Quote:

"Don't spend time worrying about how you are going to die. Worry about how you are going to live today"

Friday, December 7, 2012

It's Been Two Years

As I looked at the calendar today I realized that tomorrow it will be exactly two years since the whole breast cancer thing started.  Two years ago they told me "it no longer looks consistent with something benign".  I can still remember the exact words.  I can still remember that beautiful, clear, sunny December day when everything changed.  Sometimes I can't believe it all happened and other times it seems so real.

When I look at my life now, it could not be any more different than it was when I was diagnosed.  If you told me two years ago that I would quite my career, stay home, do volunteer work and be a soccer mom I would have laughed.  Now, that is my reality.  It's a far cry from the type A, career driven working mom I was before.

The other day I was driving in my car and thinking about my life now and just thinking how incredibly happy I am.  I love my new life.  I feel such joy everyday.  I feel like a completely different person than the woman I was before breast cancer.  I am glad that I get to experience this level of joy in my life, but feel sad that it took breast cancer to get here.  I know I can't change that so I don't dwell on it, but I just wish I could have gotten here a different way.

The other thing I thought about is "will this all come crashing down"?  Life feels so good now....will something come along and destroy that?  I know that sounds negative, but life seems too good to be true at times.  That scares me.

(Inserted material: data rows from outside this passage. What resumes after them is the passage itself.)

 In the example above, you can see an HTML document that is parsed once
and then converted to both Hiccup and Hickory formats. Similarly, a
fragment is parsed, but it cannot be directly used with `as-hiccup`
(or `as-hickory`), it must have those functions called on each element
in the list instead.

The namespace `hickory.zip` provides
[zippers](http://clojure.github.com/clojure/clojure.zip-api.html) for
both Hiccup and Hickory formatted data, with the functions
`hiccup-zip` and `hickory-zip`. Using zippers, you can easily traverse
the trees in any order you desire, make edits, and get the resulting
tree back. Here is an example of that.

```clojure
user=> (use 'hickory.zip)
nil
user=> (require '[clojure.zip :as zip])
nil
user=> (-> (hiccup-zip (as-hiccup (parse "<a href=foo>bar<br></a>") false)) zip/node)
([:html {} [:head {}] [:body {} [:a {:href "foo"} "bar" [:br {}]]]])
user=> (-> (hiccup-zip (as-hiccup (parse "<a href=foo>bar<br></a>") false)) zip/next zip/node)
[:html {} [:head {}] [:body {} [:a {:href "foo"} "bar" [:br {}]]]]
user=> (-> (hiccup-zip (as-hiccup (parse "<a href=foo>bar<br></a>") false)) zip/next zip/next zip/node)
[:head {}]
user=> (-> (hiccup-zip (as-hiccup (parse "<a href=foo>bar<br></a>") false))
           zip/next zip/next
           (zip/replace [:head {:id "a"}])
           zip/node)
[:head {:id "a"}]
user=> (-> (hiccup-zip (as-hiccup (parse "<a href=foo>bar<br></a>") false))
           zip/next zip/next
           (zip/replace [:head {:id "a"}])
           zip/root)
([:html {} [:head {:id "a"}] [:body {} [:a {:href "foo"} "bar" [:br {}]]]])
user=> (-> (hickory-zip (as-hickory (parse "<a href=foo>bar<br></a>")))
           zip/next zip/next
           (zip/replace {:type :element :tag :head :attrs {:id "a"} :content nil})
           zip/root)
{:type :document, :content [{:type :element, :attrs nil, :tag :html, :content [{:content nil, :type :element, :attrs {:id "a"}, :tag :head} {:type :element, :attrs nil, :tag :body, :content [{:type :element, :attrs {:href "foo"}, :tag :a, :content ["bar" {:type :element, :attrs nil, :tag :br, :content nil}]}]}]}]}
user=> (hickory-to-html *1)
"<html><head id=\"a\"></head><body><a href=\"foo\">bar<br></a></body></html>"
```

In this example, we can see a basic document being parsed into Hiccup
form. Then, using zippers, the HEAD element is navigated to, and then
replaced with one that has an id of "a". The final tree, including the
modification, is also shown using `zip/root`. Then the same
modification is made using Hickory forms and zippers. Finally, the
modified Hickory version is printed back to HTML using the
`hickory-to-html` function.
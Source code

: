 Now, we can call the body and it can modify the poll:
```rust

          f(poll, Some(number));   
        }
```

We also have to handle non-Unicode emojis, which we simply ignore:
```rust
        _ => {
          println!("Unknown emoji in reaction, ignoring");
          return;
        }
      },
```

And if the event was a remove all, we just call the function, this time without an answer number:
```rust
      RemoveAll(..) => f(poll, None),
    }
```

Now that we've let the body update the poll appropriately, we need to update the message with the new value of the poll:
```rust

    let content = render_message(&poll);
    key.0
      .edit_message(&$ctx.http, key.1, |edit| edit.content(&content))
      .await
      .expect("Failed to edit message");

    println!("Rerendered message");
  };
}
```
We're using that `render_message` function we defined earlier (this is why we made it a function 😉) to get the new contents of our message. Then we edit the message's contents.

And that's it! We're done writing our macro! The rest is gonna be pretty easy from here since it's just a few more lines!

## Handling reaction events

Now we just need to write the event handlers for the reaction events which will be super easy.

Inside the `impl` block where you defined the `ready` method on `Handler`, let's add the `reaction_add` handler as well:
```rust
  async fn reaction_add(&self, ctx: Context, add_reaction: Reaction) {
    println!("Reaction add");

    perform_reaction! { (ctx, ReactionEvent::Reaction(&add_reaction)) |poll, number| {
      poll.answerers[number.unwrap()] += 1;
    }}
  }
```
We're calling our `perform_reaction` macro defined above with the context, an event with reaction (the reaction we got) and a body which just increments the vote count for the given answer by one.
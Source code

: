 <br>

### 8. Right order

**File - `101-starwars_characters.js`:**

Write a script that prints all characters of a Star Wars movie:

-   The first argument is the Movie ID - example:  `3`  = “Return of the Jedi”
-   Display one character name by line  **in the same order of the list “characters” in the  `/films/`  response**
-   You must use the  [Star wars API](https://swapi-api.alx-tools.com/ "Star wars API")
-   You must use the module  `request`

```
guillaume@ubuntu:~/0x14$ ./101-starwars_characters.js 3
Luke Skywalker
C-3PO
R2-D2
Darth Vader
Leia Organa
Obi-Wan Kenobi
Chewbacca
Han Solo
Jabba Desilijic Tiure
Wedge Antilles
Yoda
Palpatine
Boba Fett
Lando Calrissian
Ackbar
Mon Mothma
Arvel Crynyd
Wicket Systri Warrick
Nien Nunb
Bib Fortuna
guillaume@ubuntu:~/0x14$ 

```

As I think about how I felt at the beginning of my diagnosis, how I felt one year after diagnosis and how I feel now I realize just how far I have come.  I have found a place in my life where I believe in myself and don't live in fear every minute of every day.  I am focusing on enjoying my life.  I am not focusing on breast cancer.  I have learned so much from my experience that I continue to try to support those that are behind me on the breast cancer road.  I want to offer them a bit of hope when things seem so hopeless, just as others did for me.

Two years after my diagnosis, I have to say that life is great.  I am happy.  I feel healthy.  I continue to pray for a cure for breast cancer and especially for those not as fortunate.  Please God, let there be a cure.